Task goal: Copy every line of the records below that holds the word "nous".

(Stored dataset items)
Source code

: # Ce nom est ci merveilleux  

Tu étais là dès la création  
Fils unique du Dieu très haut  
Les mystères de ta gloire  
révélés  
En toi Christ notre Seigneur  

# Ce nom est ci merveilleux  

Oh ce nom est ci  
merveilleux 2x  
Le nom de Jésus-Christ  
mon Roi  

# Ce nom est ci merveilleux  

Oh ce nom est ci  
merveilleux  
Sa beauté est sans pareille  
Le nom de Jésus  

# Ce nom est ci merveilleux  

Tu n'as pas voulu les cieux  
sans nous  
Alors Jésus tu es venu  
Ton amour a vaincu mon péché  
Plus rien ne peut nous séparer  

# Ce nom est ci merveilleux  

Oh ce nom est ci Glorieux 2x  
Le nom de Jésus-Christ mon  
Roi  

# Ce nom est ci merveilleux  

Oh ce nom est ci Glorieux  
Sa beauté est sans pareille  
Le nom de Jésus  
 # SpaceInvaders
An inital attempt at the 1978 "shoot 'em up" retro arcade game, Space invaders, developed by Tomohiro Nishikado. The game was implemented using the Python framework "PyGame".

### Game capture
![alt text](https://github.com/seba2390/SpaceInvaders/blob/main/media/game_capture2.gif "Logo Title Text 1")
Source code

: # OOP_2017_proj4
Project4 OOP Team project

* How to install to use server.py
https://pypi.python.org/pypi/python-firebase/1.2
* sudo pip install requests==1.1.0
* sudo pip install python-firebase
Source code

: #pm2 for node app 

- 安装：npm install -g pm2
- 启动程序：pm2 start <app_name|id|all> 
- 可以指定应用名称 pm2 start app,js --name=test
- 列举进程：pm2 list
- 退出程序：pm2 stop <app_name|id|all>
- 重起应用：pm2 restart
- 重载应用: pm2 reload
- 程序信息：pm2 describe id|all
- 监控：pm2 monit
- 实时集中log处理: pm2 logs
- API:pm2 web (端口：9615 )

Output of the task:
sans nous  
Plus rien ne peut nous séparer  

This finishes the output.